Wisconsin River species
Anglers fishing the Wisconsin River can target several species of fish. Largemouth bass, smallmouth bass, musky, northern pike, walleye, catfish, and other species can be taken. Wisconsin fishing regulations can be found HERE.
Small Mouth bass: Aggressive fish with incredible colors ranging from deep browns to vibrant greens with incredible stripe/spotted markings and ruby red eyes. My ALL-TIME favorite fish to go after on the river as they take great finesse in landing with their ability dart and throw a good fight in the water.
Largemouth bass: Largemouth bass are not as plentiful in the Wisconsin River as it is in local lakes. They do not like the current as much as smallies do.

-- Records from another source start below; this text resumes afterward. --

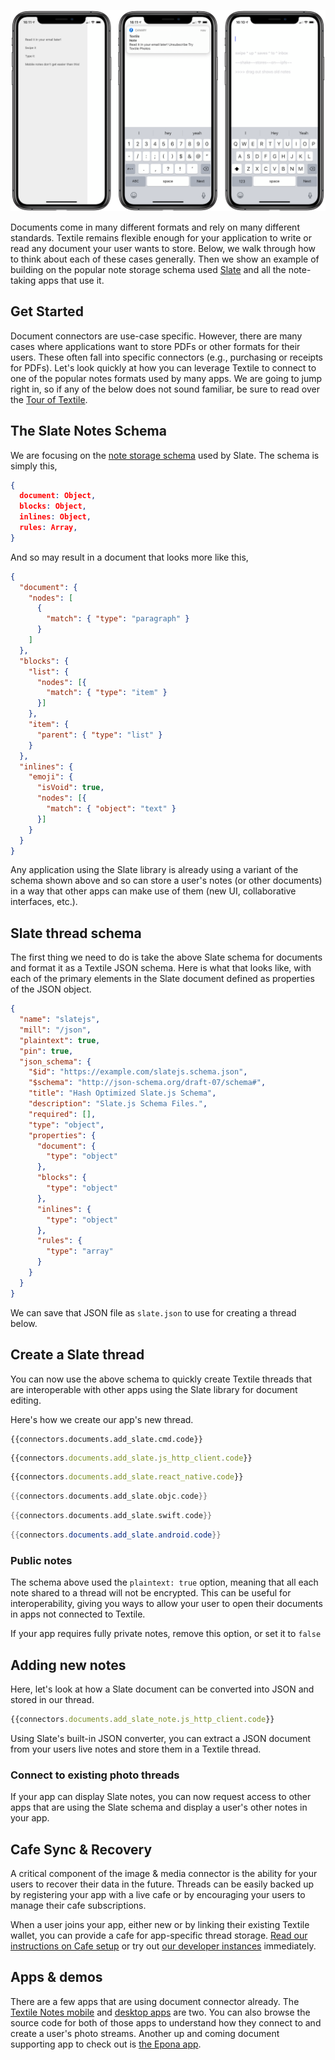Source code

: ![Textile Notes](/images/textile-notes-panels.png)

Documents come in many different formats and rely on many different standards. Textile remains flexible enough for your application to write or read any document your user wants to store. Below, we walk through how to think about each of these cases generally. Then we show an example of building on the popular note storage schema used [Slate](https://docs.slatejs.org/) and all the note-taking apps that use it.

## Get Started

Document connectors are use-case specific. However, there are many cases where applications want to store PDFs or other formats for their users. These often fall into specific connectors (e.g., purchasing or receipts for PDFs). Let's look quickly at how you can leverage Textile to connect to one of the popular notes formats used by many apps. We are going to jump right in, so if any of the below does not sound familiar, be sure to read over the [Tour of Textile](/a-tour-of-textile).

## The Slate Notes Schema

We are focusing on the [note storage schema](https://docs.slatejs.org/guides/schemas) used by Slate. The schema is simply this,

```JSON
{
  document: Object,
  blocks: Object,
  inlines: Object,
  rules: Array,
}
```

And so may result in a document that looks more like this,

```JSON
{
  "document": {
    "nodes": [
      {
        "match": { "type": "paragraph" }
      }
    ]
  },
  "blocks": {
    "list": {
      "nodes": [{
        "match": { "type": "item" }
      }]
    },
    "item": {
      "parent": { "type": "list" }
    }
  },
  "inlines": {
    "emoji": {
      "isVoid": true,
      "nodes": [{
        "match": { "object": "text" }
      }]
    }
  }
}
```

Any application using the Slate library is already using a variant of the schema shown above and so can store a user's notes (or other documents) in a way that other apps can make use of them (new UI, collaborative interfaces, etc.).

## Slate thread schema

The first thing we need to do is take the above Slate schema for documents and format it as a Textile JSON schema. Here is what that looks like, with each of the primary elements in the Slate document defined as properties of the JSON object. 

```JSON
{
  "name": "slatejs",
  "mill": "/json",
  "plaintext": true,
  "pin": true,
  "json_schema": {
    "$id": "https://example.com/slatejs.schema.json",
    "$schema": "http://json-schema.org/draft-07/schema#",
    "title": "Hash Optimized Slate.js Schema",
    "description": "Slate.js Schema Files.",
    "required": [],
    "type": "object",
    "properties": {
      "document": {
        "type": "object"
      },
      "blocks": {
        "type": "object"
      },
      "inlines": {
        "type": "object"
      },
      "rules": {
        "type": "array"
      }
    }
  }
}
```

We can save that JSON file as `slate.json` to use for creating a thread below.

## Create a Slate thread

You can now use the above schema to quickly create Textile threads that are interoperable with other apps using the Slate library for document editing. 

Here's how we create our app's new thread.

```tab="cmd"
{{connectors.documents.add_slate.cmd.code}}
```

```JavaScript tab="JS HTTP"
{{connectors.documents.add_slate.js_http_client.code}}
```

```JavaScript tab="React Native"
{{connectors.documents.add_slate.react_native.code}}
```

```ObjectiveC tab="Objective-C"
{{connectors.documents.add_slate.objc.code}}
```

```Swift tab="Swift"
{{connectors.documents.add_slate.swift.code}}
```

```Java tab="Android"
{{connectors.documents.add_slate.android.code}}
```

### Public notes

The schema above used the `plaintext: true` option, meaning that all each note shared to a thread will not be encrypted. This can be useful for interoperability, giving you ways to allow your user to open their documents in apps not connected to Textile.

If your app requires fully private notes, remove this option, or set it to `false`

## Adding new notes

Here, let's look at how a Slate document can be converted into JSON and stored in our thread.


```JavaScript tab="JS HTTP"
{{connectors.documents.add_slate_note.js_http_client.code}}
```

Using Slate's built-in JSON converter, you can extract a JSON document from your users live notes and store them in a Textile thread.

### Connect to existing photo threads

If your app can display Slate notes, you can now request access to other apps that are using the Slate schema and display a user's other notes in your app. 

## Cafe Sync & Recovery

A critical component of the image & media connector is the ability for your users to recover their data in the future. Threads can be easily backed up by registering your app with a live cafe or by encouraging your users to manage their cafe subscriptions.

When a user joins your app, either new or by linking their existing Textile wallet, you can provide a cafe for app-specific thread storage. [Read our instructions on Cafe setup](/install/the-daemon/#initialize-a-cafe-peer) or try out [our developer instances](/concepts/cafes/#try-one) immediately.

## Apps & demos

There are a few apps that are using document connector already. The [Textile Notes mobile](https://medium.com/textileio/textile-notes-a-minimalist-tool-for-your-creative-ideas-68b9357d5cd0) and [desktop apps](http://github.com/textileio/notes-desktop) are two. You can also browse the source code for both of those apps to understand how they connect to and create a user's photo streams. Another up and coming document supporting app to check out is [the Epona app](https://getepona.com/).

<br>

They are found in the more sluggish back-waters and will take a variety of lures and baits.
Walleye: This species is fished for a ton in the Wisconsin River because of their high quality flakey white flesh when cooked. One of my least favorite to catch, but I catch a ton of, I find them to not throw as much of a fight as other fish in the river. Sometimes coming across as feeling like you’ve snagged a stick or line in the water.
Catfish: When they get aggressive in the summer months, catfish will go after any type of lure and put up a big fight! I’ve caught many channel cats and they are feisty. Not my favorite eater, but they are delicious deep fried!
Muskie: My second favorite fish to land! Impressive, toothy, fighters, the muskie is known for their length, overall size and elusiveness. Many say they are the fish of 10,000 casts, but if targeted at the right times of the year, they can easier to land. River muskies are built and respond differently to techniques used for lake fishing making it a bit tougher.
Northern Pike: Similar to the muskie, pike are known for their aggressiveness. I find the pike to be a fun fish to fight also as they don’t give up easily. Finesse is needed in landing both pike and muskie due to their sharp teeth and power to snap lines.
In closing, this article written for the Fishing Ladies blog by Abby Heistad should help anglers experience success when fishing the Wisconsin River as well as other area rivers!